== What the exercise asks ==
Reproduce the opening lines of the records exactly, please, stopping after the line that contains "This information tells".

Information provided Block Start

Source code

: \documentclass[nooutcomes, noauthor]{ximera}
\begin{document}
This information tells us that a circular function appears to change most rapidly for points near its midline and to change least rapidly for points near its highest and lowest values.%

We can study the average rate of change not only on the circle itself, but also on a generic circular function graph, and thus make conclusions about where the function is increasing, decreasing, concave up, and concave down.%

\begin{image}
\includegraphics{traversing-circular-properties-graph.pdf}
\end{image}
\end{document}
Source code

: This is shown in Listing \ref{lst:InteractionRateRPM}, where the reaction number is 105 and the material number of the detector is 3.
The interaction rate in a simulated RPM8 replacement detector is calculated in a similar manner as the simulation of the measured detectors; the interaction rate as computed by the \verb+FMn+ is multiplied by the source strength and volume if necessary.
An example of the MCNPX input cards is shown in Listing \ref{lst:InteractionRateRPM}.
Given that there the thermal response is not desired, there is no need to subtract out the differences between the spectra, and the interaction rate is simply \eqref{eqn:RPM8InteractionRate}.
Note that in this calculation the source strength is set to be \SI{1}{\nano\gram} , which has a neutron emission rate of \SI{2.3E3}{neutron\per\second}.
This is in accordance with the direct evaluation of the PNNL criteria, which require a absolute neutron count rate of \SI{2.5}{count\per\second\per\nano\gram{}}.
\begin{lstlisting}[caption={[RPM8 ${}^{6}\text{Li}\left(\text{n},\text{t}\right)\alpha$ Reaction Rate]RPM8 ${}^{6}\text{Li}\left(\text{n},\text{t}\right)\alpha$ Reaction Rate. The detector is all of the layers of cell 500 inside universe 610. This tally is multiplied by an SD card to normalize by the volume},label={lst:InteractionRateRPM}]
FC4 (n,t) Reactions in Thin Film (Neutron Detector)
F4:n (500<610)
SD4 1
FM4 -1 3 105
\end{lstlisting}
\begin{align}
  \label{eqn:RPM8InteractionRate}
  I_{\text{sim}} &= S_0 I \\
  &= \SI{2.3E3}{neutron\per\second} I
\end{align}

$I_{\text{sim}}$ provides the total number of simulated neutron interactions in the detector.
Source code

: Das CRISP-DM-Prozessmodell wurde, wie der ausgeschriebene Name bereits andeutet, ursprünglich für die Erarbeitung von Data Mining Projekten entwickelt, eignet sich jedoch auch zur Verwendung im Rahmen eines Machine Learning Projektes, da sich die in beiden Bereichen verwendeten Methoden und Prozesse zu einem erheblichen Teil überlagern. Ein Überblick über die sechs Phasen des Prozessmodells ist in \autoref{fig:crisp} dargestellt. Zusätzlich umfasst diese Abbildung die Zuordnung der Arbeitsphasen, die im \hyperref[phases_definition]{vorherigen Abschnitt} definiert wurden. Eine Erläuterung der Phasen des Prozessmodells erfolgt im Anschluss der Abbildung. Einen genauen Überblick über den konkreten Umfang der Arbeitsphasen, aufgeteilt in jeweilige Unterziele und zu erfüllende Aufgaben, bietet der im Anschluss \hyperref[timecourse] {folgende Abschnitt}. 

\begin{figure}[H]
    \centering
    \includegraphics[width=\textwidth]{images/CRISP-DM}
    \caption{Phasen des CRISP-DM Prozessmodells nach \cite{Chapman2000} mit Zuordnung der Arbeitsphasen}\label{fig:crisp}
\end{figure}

Information provided Block End

== Reply to the exercise ==
Source code

: \documentclass[nooutcomes, noauthor]{ximera}
\begin{document}
This information tells us that a circular function appears to change most rapidly for points near its midline and to change least rapidly for points near its highest and lowest values.%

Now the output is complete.